Men love meat and ladies love sweets. Right? These stereotypes are near-effortless to buy into, particularly in the U.S., where marketers have played them hard, and consumers have adopted them as their own preferences and truths.
Just take a glance at the chocolate advertisements below.
(From left to right: Frames from TV advertisements for Dove, Ghiradelli, Hershey and Godiva. Click on each individual photo to watch the commercial in full.)
In all four commercials, chocolate is branded as a sinful treat that women (thin, attractive women -- but that's a topic for another day) consume because they just can't resist.

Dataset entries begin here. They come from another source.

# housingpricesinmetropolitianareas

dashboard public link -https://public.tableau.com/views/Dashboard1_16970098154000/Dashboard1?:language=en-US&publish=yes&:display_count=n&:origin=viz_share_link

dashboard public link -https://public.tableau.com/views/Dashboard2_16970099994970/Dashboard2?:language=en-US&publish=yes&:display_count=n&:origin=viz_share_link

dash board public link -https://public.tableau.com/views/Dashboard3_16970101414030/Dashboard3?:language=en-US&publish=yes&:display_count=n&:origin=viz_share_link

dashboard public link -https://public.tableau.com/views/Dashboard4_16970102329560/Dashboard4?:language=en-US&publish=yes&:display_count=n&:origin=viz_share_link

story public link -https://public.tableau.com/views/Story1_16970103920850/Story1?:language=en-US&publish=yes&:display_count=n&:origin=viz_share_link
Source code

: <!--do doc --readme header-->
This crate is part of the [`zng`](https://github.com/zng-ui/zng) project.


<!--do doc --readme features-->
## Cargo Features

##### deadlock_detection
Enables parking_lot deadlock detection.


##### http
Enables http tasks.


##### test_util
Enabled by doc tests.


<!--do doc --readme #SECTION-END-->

And here, four masculine meat commercials.
(From left to right: Frames from TV advertisements for Hungry Man, Burger King, Weber Grills and McDonald's. Click on each individual photo to watch the commercial in full.)

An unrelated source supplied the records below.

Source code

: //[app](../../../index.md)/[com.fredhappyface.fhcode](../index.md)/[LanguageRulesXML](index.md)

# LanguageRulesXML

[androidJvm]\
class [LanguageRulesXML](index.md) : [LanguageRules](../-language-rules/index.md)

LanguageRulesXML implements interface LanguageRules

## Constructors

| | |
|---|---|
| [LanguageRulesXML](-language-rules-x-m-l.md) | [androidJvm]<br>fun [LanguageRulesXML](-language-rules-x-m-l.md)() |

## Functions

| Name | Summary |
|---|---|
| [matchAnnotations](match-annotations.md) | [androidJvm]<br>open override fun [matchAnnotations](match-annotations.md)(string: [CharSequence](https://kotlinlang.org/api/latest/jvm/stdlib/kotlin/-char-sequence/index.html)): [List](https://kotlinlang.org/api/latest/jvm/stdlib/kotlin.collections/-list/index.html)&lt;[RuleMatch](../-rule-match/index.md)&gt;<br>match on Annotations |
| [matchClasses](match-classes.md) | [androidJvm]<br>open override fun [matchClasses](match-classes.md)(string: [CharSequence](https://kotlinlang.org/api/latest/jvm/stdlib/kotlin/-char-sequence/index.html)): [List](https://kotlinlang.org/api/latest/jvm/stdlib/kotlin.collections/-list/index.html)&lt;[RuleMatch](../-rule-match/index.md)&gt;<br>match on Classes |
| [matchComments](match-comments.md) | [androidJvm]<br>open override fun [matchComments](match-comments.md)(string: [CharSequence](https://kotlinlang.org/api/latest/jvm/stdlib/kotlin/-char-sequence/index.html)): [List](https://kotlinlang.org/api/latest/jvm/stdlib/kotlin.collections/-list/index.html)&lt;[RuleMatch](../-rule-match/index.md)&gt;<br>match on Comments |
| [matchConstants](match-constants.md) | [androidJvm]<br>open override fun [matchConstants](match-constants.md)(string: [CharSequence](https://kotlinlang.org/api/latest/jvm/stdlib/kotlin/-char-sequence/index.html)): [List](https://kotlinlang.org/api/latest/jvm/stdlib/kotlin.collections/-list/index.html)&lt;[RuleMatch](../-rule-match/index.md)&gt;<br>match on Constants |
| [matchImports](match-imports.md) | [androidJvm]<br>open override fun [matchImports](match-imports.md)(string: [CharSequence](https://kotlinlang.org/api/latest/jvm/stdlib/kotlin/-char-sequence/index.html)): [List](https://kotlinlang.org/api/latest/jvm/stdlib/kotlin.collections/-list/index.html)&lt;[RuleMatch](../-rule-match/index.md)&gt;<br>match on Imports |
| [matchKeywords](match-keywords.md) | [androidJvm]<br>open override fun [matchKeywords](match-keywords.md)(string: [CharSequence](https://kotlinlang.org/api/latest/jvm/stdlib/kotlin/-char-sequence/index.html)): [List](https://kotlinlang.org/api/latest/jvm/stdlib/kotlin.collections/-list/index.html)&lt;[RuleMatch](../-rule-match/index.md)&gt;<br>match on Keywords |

In these ads, men are either behind the grill or eating meat products. In Burger King's commercial, the Texas Double Whopper is advertised for strong men who can push cars over bridges and can't subsist on "chick food" like quiche.

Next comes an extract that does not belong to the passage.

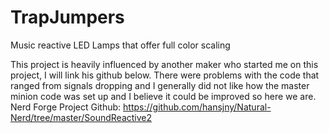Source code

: # TrapJumpers
Music reactive LED Lamps that offer full color scaling

This project is heavily influenced by another maker who started me on this project, I will link his github below. There were problems with the code that ranged from signals dropping and I generally did not like how the master minion code was set up and I believe it could be improved so here we are.
Nerd Forge Project Github: https://github.com/hansjny/Natural-Nerd/tree/master/SoundReactive2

So, do women really enjoy chocolate more than men do? The answer's a little complicated. Forty percent of women in the U.S. report chocolate cravings, while just 15 percent of men lust after it. And maybe unsurprisingly (depending on who you are), "half of the women [in the U.S.] who crave chocolate say they do so right around menstruation," Dr. Julia Hormes, an assistant professor of clinical psychology at the University of Albany told The Huffington Post over the phone.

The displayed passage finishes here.